BEGIN PROVIDED INFORMATION

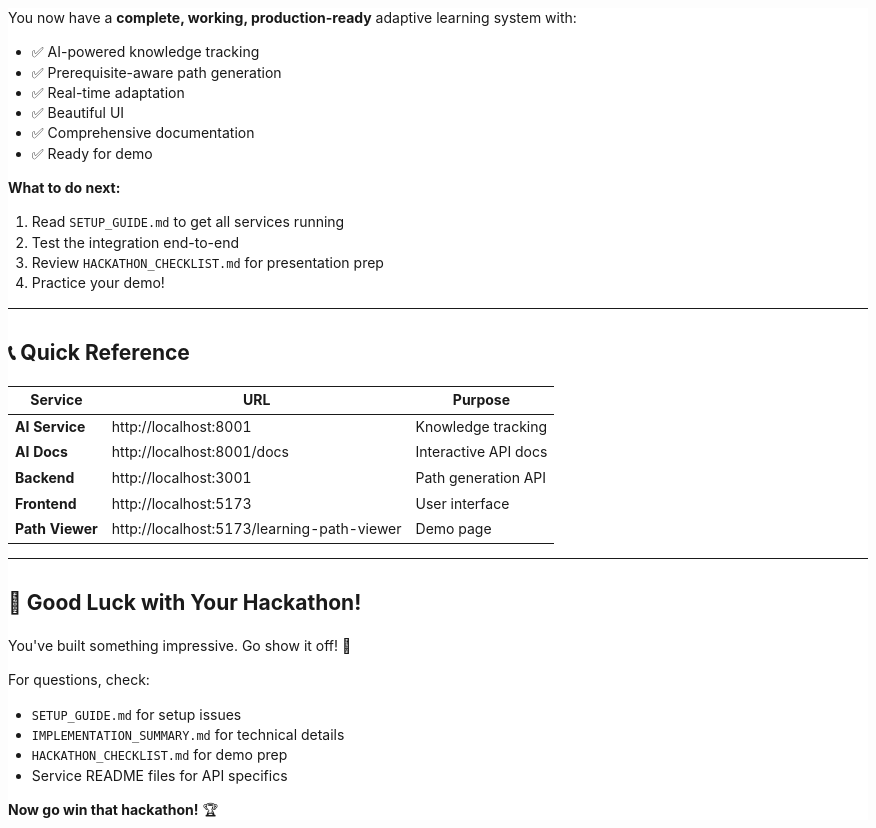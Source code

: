 You now have a **complete, working, production-ready** adaptive learning system with:
- ✅ AI-powered knowledge tracking
- ✅ Prerequisite-aware path generation
- ✅ Real-time adaptation
- ✅ Beautiful UI
- ✅ Comprehensive documentation
- ✅ Ready for demo

**What to do next:**
1. Read `SETUP_GUIDE.md` to get all services running
2. Test the integration end-to-end
3. Review `HACKATHON_CHECKLIST.md` for presentation prep
4. Practice your demo!

---

## 📞 Quick Reference

| Service | URL | Purpose |
|---------|-----|---------|
| **AI Service** | http://localhost:8001 | Knowledge tracking |
| **AI Docs** | http://localhost:8001/docs | Interactive API docs |
| **Backend** | http://localhost:3001 | Path generation API |
| **Frontend** | http://localhost:5173 | User interface |
| **Path Viewer** | http://localhost:5173/learning-path-viewer | Demo page |

---

## 🎉 Good Luck with Your Hackathon!

You've built something impressive. Go show it off! 🚀

For questions, check:
- `SETUP_GUIDE.md` for setup issues
- `IMPLEMENTATION_SUMMARY.md` for technical details
- `HACKATHON_CHECKLIST.md` for demo prep
- Service README files for API specifics

**Now go win that hackathon!** 🏆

END PROVIDED INFORMATION

■ WHAT TO PRODUCE
Repeat only the tail of the entries, exactly: the line containing "URL | Purpose |" and every line after it, to the end.

■ ANSWER FOR THIS EXERCISE
| Service | URL | Purpose |
|---------|-----|---------|
| **AI Service** | http://localhost:8001 | Knowledge tracking |
| **AI Docs** | http://localhost:8001/docs | Interactive API docs |
| **Backend** | http://localhost:3001 | Path generation API |
| **Frontend** | http://localhost:5173 | User interface |
| **Path Viewer** | http://localhost:5173/learning-path-viewer | Demo page |

---

## 🎉 Good Luck with Your Hackathon!

You've built something impressive. Go show it off! 🚀

For questions, check:
- `SETUP_GUIDE.md` for setup issues
- `IMPLEMENTATION_SUMMARY.md` for technical details
- `HACKATHON_CHECKLIST.md` for demo prep
- Service README files for API specifics

**Now go win that hackathon!** 🏆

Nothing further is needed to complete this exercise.